Records from a data source:
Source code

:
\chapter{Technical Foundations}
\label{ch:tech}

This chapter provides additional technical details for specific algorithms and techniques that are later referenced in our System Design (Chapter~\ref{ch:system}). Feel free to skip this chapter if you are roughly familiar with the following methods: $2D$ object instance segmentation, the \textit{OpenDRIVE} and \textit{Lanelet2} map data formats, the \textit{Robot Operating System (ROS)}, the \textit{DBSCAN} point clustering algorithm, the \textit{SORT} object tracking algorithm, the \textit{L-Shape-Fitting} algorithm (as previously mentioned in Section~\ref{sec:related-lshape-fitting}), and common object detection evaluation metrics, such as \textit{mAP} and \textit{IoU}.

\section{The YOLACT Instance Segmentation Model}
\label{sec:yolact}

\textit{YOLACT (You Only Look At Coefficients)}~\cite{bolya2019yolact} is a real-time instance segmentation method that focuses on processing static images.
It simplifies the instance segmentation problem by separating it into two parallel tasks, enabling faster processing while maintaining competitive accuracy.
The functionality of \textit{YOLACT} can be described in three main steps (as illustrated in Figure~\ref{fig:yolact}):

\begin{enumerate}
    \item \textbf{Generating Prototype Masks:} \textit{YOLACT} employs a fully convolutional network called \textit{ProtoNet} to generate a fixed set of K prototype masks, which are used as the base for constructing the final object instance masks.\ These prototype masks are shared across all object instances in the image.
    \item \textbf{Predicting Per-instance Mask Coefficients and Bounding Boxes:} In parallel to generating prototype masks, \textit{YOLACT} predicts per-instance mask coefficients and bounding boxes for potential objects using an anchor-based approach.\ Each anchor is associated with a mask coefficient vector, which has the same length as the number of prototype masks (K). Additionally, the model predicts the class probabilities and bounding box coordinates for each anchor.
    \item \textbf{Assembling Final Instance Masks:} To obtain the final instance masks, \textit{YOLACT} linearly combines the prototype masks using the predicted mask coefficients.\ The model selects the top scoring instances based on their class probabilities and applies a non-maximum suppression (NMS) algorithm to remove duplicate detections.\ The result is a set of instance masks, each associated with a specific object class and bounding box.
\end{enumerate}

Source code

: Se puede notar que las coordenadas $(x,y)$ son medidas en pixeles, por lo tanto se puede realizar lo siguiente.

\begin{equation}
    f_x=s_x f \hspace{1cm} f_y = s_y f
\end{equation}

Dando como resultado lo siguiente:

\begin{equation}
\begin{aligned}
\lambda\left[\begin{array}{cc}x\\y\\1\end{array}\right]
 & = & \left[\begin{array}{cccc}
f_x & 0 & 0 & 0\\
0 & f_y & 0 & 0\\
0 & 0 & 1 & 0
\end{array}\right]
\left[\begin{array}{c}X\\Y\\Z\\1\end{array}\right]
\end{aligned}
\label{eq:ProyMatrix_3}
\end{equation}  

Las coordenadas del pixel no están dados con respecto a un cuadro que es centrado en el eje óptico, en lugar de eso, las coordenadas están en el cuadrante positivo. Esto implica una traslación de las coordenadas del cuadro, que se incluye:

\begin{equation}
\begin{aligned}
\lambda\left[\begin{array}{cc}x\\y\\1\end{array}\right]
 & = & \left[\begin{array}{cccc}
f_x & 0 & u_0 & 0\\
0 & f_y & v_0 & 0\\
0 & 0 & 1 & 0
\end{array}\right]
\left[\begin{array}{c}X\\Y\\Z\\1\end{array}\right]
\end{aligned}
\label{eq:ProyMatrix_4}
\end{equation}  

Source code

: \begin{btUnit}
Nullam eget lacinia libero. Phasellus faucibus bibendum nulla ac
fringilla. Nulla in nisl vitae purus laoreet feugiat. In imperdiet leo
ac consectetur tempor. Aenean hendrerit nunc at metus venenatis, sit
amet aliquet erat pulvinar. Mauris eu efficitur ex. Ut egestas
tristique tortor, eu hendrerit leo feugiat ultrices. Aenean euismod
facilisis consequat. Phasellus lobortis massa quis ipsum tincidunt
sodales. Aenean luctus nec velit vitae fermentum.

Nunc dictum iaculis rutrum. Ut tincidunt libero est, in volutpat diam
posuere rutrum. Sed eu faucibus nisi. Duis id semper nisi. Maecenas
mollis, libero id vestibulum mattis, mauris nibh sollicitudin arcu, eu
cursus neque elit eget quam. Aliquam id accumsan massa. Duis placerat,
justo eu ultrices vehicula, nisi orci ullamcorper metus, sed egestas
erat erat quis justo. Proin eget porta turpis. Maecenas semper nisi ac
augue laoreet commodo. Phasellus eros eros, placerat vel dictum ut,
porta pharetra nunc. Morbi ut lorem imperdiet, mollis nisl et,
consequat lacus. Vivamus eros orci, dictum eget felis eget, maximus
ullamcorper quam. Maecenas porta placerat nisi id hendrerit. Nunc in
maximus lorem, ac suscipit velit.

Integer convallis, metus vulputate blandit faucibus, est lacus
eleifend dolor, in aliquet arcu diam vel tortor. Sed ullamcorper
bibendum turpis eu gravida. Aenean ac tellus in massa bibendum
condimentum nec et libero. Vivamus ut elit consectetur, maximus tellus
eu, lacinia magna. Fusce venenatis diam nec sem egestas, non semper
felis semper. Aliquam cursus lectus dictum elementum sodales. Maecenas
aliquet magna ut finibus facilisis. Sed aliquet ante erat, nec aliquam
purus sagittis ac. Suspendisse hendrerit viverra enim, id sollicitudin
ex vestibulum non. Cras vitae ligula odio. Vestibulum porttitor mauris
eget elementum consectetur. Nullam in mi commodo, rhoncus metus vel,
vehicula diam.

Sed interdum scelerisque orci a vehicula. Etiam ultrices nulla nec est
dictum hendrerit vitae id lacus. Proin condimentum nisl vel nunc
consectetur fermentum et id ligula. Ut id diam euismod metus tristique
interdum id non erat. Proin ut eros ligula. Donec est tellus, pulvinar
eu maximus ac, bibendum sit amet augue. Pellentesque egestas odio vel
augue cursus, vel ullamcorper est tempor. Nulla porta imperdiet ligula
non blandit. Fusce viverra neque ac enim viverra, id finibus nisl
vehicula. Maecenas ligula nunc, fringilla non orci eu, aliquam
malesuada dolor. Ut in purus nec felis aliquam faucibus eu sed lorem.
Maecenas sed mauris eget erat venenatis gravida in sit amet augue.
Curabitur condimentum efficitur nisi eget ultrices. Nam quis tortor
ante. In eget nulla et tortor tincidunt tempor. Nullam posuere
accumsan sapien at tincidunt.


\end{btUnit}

Work request |
Return all of the data precisely as it appears.

Finished task |
Source code

:
\chapter{Technical Foundations}
\label{ch:tech}

This chapter provides additional technical details for specific algorithms and techniques that are later referenced in our System Design (Chapter~\ref{ch:system}). Feel free to skip this chapter if you are roughly familiar with the following methods: $2D$ object instance segmentation, the \textit{OpenDRIVE} and \textit{Lanelet2} map data formats, the \textit{Robot Operating System (ROS)}, the \textit{DBSCAN} point clustering algorithm, the \textit{SORT} object tracking algorithm, the \textit{L-Shape-Fitting} algorithm (as previously mentioned in Section~\ref{sec:related-lshape-fitting}), and common object detection evaluation metrics, such as \textit{mAP} and \textit{IoU}.

\section{The YOLACT Instance Segmentation Model}
\label{sec:yolact}

\textit{YOLACT (You Only Look At Coefficients)}~\cite{bolya2019yolact} is a real-time instance segmentation method that focuses on processing static images.
It simplifies the instance segmentation problem by separating it into two parallel tasks, enabling faster processing while maintaining competitive accuracy.
The functionality of \textit{YOLACT} can be described in three main steps (as illustrated in Figure~\ref{fig:yolact}):

\begin{enumerate}
    \item \textbf{Generating Prototype Masks:} \textit{YOLACT} employs a fully convolutional network called \textit{ProtoNet} to generate a fixed set of K prototype masks, which are used as the base for constructing the final object instance masks.\ These prototype masks are shared across all object instances in the image.
    \item \textbf{Predicting Per-instance Mask Coefficients and Bounding Boxes:} In parallel to generating prototype masks, \textit{YOLACT} predicts per-instance mask coefficients and bounding boxes for potential objects using an anchor-based approach.\ Each anchor is associated with a mask coefficient vector, which has the same length as the number of prototype masks (K). Additionally, the model predicts the class probabilities and bounding box coordinates for each anchor.
    \item \textbf{Assembling Final Instance Masks:} To obtain the final instance masks, \textit{YOLACT} linearly combines the prototype masks using the predicted mask coefficients.\ The model selects the top scoring instances based on their class probabilities and applies a non-maximum suppression (NMS) algorithm to remove duplicate detections.\ The result is a set of instance masks, each associated with a specific object class and bounding box.
\end{enumerate}

Source code

: Se puede notar que las coordenadas $(x,y)$ son medidas en pixeles, por lo tanto se puede realizar lo siguiente.

\begin{equation}
    f_x=s_x f \hspace{1cm} f_y = s_y f
\end{equation}

Dando como resultado lo siguiente:

\begin{equation}
\begin{aligned}
\lambda\left[\begin{array}{cc}x\\y\\1\end{array}\right]
 & = & \left[\begin{array}{cccc}
f_x & 0 & 0 & 0\\
0 & f_y & 0 & 0\\
0 & 0 & 1 & 0
\end{array}\right]
\left[\begin{array}{c}X\\Y\\Z\\1\end{array}\right]
\end{aligned}
\label{eq:ProyMatrix_3}
\end{equation}  

Las coordenadas del pixel no están dados con respecto a un cuadro que es centrado en el eje óptico, en lugar de eso, las coordenadas están en el cuadrante positivo. Esto implica una traslación de las coordenadas del cuadro, que se incluye:

\begin{equation}
\begin{aligned}
\lambda\left[\begin{array}{cc}x\\y\\1\end{array}\right]
 & = & \left[\begin{array}{cccc}
f_x & 0 & u_0 & 0\\
0 & f_y & v_0 & 0\\
0 & 0 & 1 & 0
\end{array}\right]
\left[\begin{array}{c}X\\Y\\Z\\1\end{array}\right]
\end{aligned}
\label{eq:ProyMatrix_4}
\end{equation}  

Source code

: \begin{btUnit}
Nullam eget lacinia libero. Phasellus faucibus bibendum nulla ac
fringilla. Nulla in nisl vitae purus laoreet feugiat. In imperdiet leo
ac consectetur tempor. Aenean hendrerit nunc at metus venenatis, sit
amet aliquet erat pulvinar. Mauris eu efficitur ex. Ut egestas
tristique tortor, eu hendrerit leo feugiat ultrices. Aenean euismod
facilisis consequat. Phasellus lobortis massa quis ipsum tincidunt
sodales. Aenean luctus nec velit vitae fermentum.

Nunc dictum iaculis rutrum. Ut tincidunt libero est, in volutpat diam
posuere rutrum. Sed eu faucibus nisi. Duis id semper nisi. Maecenas
mollis, libero id vestibulum mattis, mauris nibh sollicitudin arcu, eu
cursus neque elit eget quam. Aliquam id accumsan massa. Duis placerat,
justo eu ultrices vehicula, nisi orci ullamcorper metus, sed egestas
erat erat quis justo. Proin eget porta turpis. Maecenas semper nisi ac
augue laoreet commodo. Phasellus eros eros, placerat vel dictum ut,
porta pharetra nunc. Morbi ut lorem imperdiet, mollis nisl et,
consequat lacus. Vivamus eros orci, dictum eget felis eget, maximus
ullamcorper quam. Maecenas porta placerat nisi id hendrerit. Nunc in
maximus lorem, ac suscipit velit.

Integer convallis, metus vulputate blandit faucibus, est lacus
eleifend dolor, in aliquet arcu diam vel tortor. Sed ullamcorper
bibendum turpis eu gravida. Aenean ac tellus in massa bibendum
condimentum nec et libero. Vivamus ut elit consectetur, maximus tellus
eu, lacinia magna. Fusce venenatis diam nec sem egestas, non semper
felis semper. Aliquam cursus lectus dictum elementum sodales. Maecenas
aliquet magna ut finibus facilisis. Sed aliquet ante erat, nec aliquam
purus sagittis ac. Suspendisse hendrerit viverra enim, id sollicitudin
ex vestibulum non. Cras vitae ligula odio. Vestibulum porttitor mauris
eget elementum consectetur. Nullam in mi commodo, rhoncus metus vel,
vehicula diam.

Sed interdum scelerisque orci a vehicula. Etiam ultrices nulla nec est
dictum hendrerit vitae id lacus. Proin condimentum nisl vel nunc
consectetur fermentum et id ligula. Ut id diam euismod metus tristique
interdum id non erat. Proin ut eros ligula. Donec est tellus, pulvinar
eu maximus ac, bibendum sit amet augue. Pellentesque egestas odio vel
augue cursus, vel ullamcorper est tempor. Nulla porta imperdiet ligula
non blandit. Fusce viverra neque ac enim viverra, id finibus nisl
vehicula. Maecenas ligula nunc, fringilla non orci eu, aliquam
malesuada dolor. Ut in purus nec felis aliquam faucibus eu sed lorem.
Maecenas sed mauris eget erat venenatis gravida in sit amet augue.
Curabitur condimentum efficitur nisi eget ultrices. Nam quis tortor
ante. In eget nulla et tortor tincidunt tempor. Nullam posuere
accumsan sapien at tincidunt.


\end{btUnit}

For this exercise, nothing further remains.